(Records shown begins)

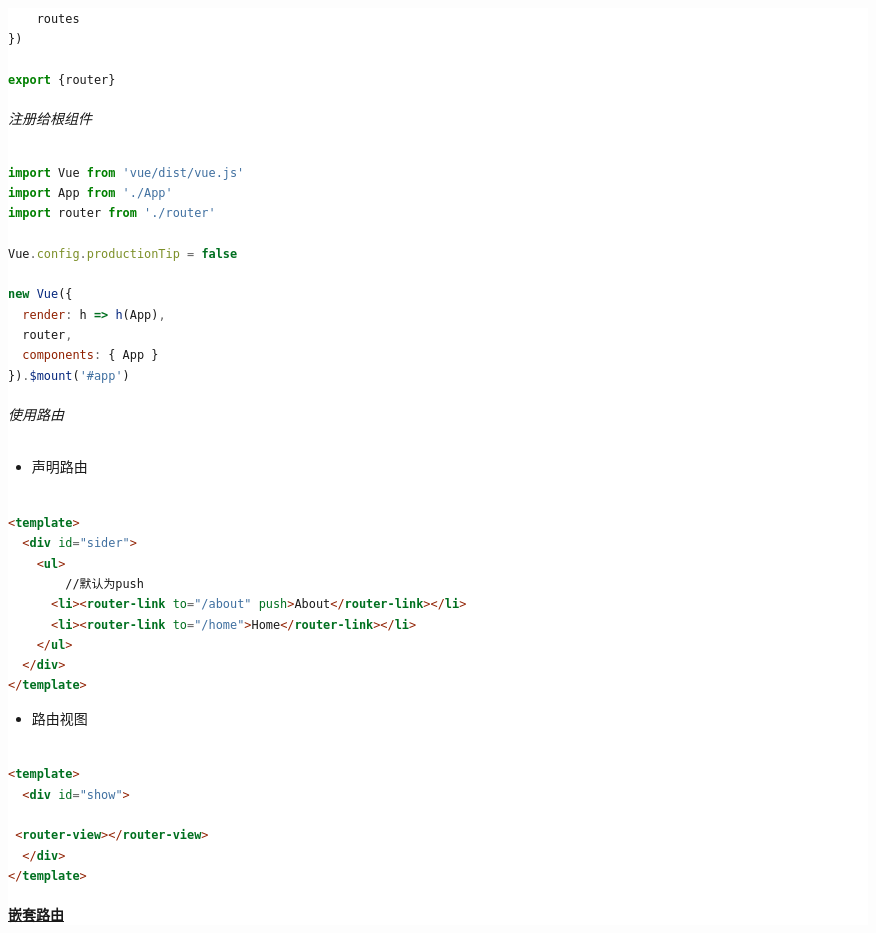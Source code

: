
 ```javascript
    routes
})

export {router}
```

###### 注册给根组件

```javascript
import Vue from 'vue/dist/vue.js'
import App from './App'
import router from './router'

Vue.config.productionTip = false

new Vue({
  render: h => h(App),
  router,
  components: { App }
}).$mount('#app')
```



###### 使用路由

* 声明路由

```html

<template>
  <div id="sider">
    <ul>
        //默认为push
      <li><router-link to="/about" push>About</router-link></li>
      <li><router-link to="/home">Home</router-link></li>     
    </ul>
  </div>
</template>
```

* 路由视图

```html

<template>
  <div id="show">
  
 <router-view></router-view>
  </div>
</template>
```



#### [嵌套路由](https://router.vuejs.org/zh/guide/essentials/nested-routes.html)
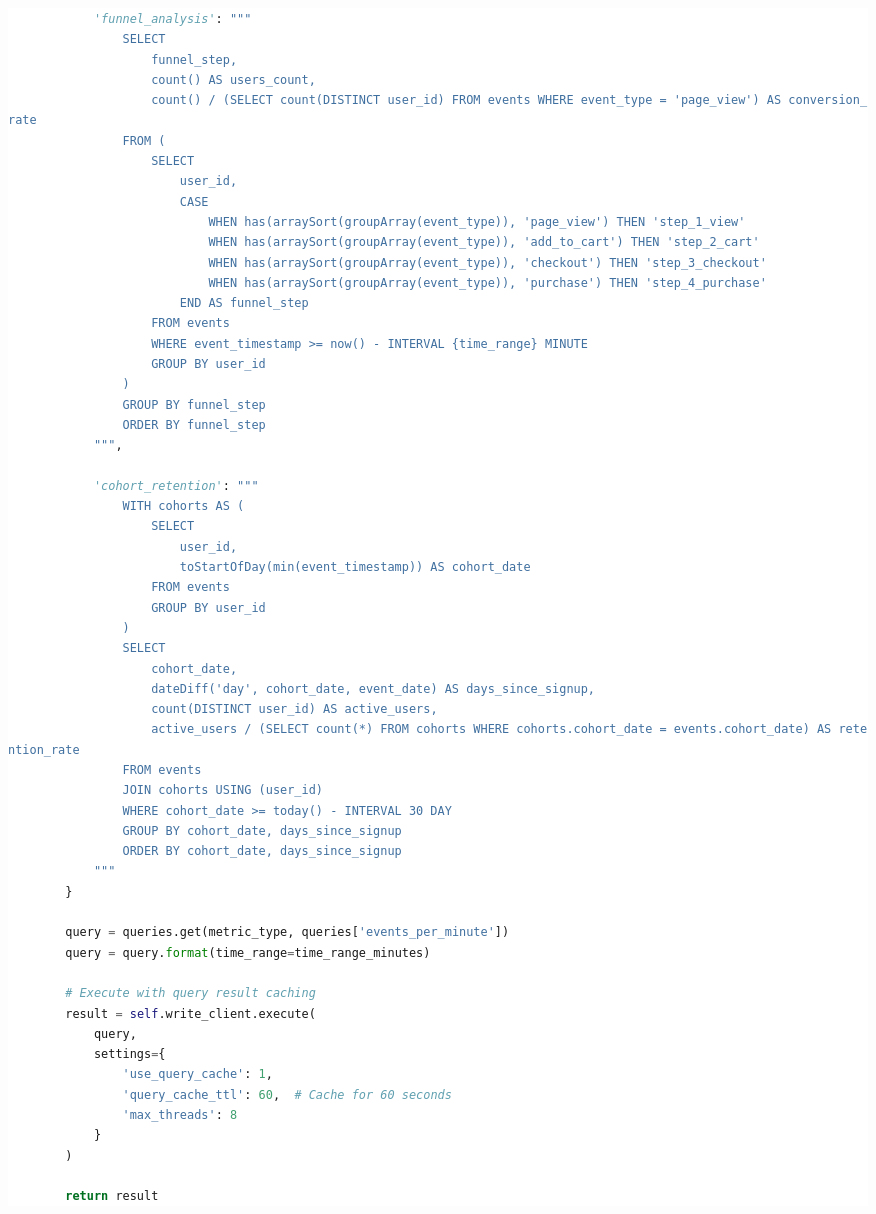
 ```python
            'funnel_analysis': """
                SELECT
                    funnel_step,
                    count() AS users_count,
                    count() / (SELECT count(DISTINCT user_id) FROM events WHERE event_type = 'page_view') AS conversion_rate
                FROM (
                    SELECT
                        user_id,
                        CASE
                            WHEN has(arraySort(groupArray(event_type)), 'page_view') THEN 'step_1_view'
                            WHEN has(arraySort(groupArray(event_type)), 'add_to_cart') THEN 'step_2_cart'
                            WHEN has(arraySort(groupArray(event_type)), 'checkout') THEN 'step_3_checkout'
                            WHEN has(arraySort(groupArray(event_type)), 'purchase') THEN 'step_4_purchase'
                        END AS funnel_step
                    FROM events
                    WHERE event_timestamp >= now() - INTERVAL {time_range} MINUTE
                    GROUP BY user_id
                )
                GROUP BY funnel_step
                ORDER BY funnel_step
            """,
            
            'cohort_retention': """
                WITH cohorts AS (
                    SELECT
                        user_id,
                        toStartOfDay(min(event_timestamp)) AS cohort_date
                    FROM events
                    GROUP BY user_id
                )
                SELECT
                    cohort_date,
                    dateDiff('day', cohort_date, event_date) AS days_since_signup,
                    count(DISTINCT user_id) AS active_users,
                    active_users / (SELECT count(*) FROM cohorts WHERE cohorts.cohort_date = events.cohort_date) AS retention_rate
                FROM events
                JOIN cohorts USING (user_id)
                WHERE cohort_date >= today() - INTERVAL 30 DAY
                GROUP BY cohort_date, days_since_signup
                ORDER BY cohort_date, days_since_signup
            """
        }
        
        query = queries.get(metric_type, queries['events_per_minute'])
        query = query.format(time_range=time_range_minutes)
        
        # Execute with query result caching
        result = self.write_client.execute(
            query,
            settings={
                'use_query_cache': 1,
                'query_cache_ttl': 60,  # Cache for 60 seconds
                'max_threads': 8
            }
        )
        
        return result
```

(Records shown ends)

* **Work order**
Leave nothing out but the pictures when transcribing the records.

* **Result for this exercise**
Source code

:
 ```javascript
    routes
})

export {router}
```

###### 注册给根组件

```javascript
import Vue from 'vue/dist/vue.js'
import App from './App'
import router from './router'

Vue.config.productionTip = false

new Vue({
  render: h => h(App),
  router,
  components: { App }
}).$mount('#app')
```



###### 使用路由

* 声明路由

```html

<template>
  <div id="sider">
    <ul>
        //默认为push
      <li><router-link to="/about" push>About</router-link></li>
      <li><router-link to="/home">Home</router-link></li>     
    </ul>
  </div>
</template>
```

* 路由视图

```html

<template>
  <div id="show">
  
 <router-view></router-view>
  </div>
</template>
```



#### [嵌套路由](https://router.vuejs.org/zh/guide/essentials/nested-routes.html)
 ```python
            'funnel_analysis': """
                SELECT
                    funnel_step,
                    count() AS users_count,
                    count() / (SELECT count(DISTINCT user_id) FROM events WHERE event_type = 'page_view') AS conversion_rate
                FROM (
                    SELECT
                        user_id,
                        CASE
                            WHEN has(arraySort(groupArray(event_type)), 'page_view') THEN 'step_1_view'
                            WHEN has(arraySort(groupArray(event_type)), 'add_to_cart') THEN 'step_2_cart'
                            WHEN has(arraySort(groupArray(event_type)), 'checkout') THEN 'step_3_checkout'
                            WHEN has(arraySort(groupArray(event_type)), 'purchase') THEN 'step_4_purchase'
                        END AS funnel_step
                    FROM events
                    WHERE event_timestamp >= now() - INTERVAL {time_range} MINUTE
                    GROUP BY user_id
                )
                GROUP BY funnel_step
                ORDER BY funnel_step
            """,
            
            'cohort_retention': """
                WITH cohorts AS (
                    SELECT
                        user_id,
                        toStartOfDay(min(event_timestamp)) AS cohort_date
                    FROM events
                    GROUP BY user_id
                )
                SELECT
                    cohort_date,
                    dateDiff('day', cohort_date, event_date) AS days_since_signup,
                    count(DISTINCT user_id) AS active_users,
                    active_users / (SELECT count(*) FROM cohorts WHERE cohorts.cohort_date = events.cohort_date) AS retention_rate
                FROM events
                JOIN cohorts USING (user_id)
                WHERE cohort_date >= today() - INTERVAL 30 DAY
                GROUP BY cohort_date, days_since_signup
                ORDER BY cohort_date, days_since_signup
            """
        }
        
        query = queries.get(metric_type, queries['events_per_minute'])
        query = query.format(time_range=time_range_minutes)
        
        # Execute with query result caching
        result = self.write_client.execute(
            query,
            settings={
                'use_query_cache': 1,
                'query_cache_ttl': 60,  # Cache for 60 seconds
                'max_threads': 8
            }
        )
        
        return result
```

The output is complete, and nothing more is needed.